Od soboty wprowadzono limity osób w sklepach. Dotyczą stref czerwonych i są uzależnione od wielkości sklepu: dla sklepów o powierzchni do 100 m kw. limit wynosi 5 osób na kasę, a dla sklepów powyżej 100 m kw. powierzchni - 1 osoba na 15 m kw.
Z danych przekazanych przez Polską Radę Centrów Handlowych wynika, że w ostatnią sobotę każde badane centrum handlowe odwiedziło średnio o ponad tysiąc klientów mniej. Oznacza to spadek o 9 procent, niż tydzień wcześniej, osiągając 73 procent ubiegłorocznych wyników. "Trudna sytuacja epidemiczna hamuje proces odbudowy odwiedzalności w centrach handlowych" - powiedział, cytowany w komunikacie, Radosław Knap, dyrektor generalny PRCH.
Koronawirus a sklepy
Z danych wynika, że pomimo mniejszej liczby klientów, sobota nadal jest najczęściej wybieranym przez Polaków dniem tygodnia na zakupy.
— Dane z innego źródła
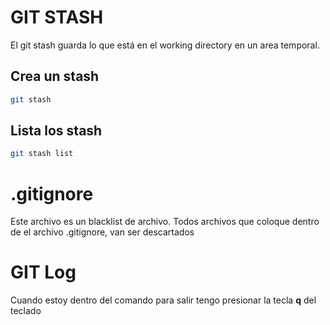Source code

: # GIT STASH
El git stash guarda lo que está en el working directory en un area temporal.

## Crea un stash

```bash
git stash
```

## Lista los stash 
```bash
git stash list
```

# .gitignore
Este archivo es un blacklist de archivo. Todos archivos que coloque dentro de el archivo .gitignore, van ser descartados

# GIT Log
Cuando estoy dentro del comando para salir tengo presionar la tecla **q** del teclado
Przedstawiciel PRCH zwrócili uwagę na wynik odwiedzalności odnotowany w środę, 14 października. Średni wynik był tego dnia tylko o 11 procent niższy niż w analogicznym dniu ubiegłego roku.
Zaobserwowano niewielkie różnice w wynikach obiektów w podziale na ich wielkość. "W zestawieniu z ubiegłorocznymi danymi, małe i średnie centra handlowe poradziły sobie o 5-9 proc. lepiej niż nieruchomości o dużej i bardzo dużej powierzchni" - czytamy.
W podziale na regiony wyniki odwiedzalności były bardzo wyrównane. Rada zwróciła uwagę, że wyjątkiem jest region wschodni, który od ponownego otwarcia galerii w maju regularnie notuje rezultaty niższe o kilka punktów procentowych od galerii położonych w innych częściach kraju.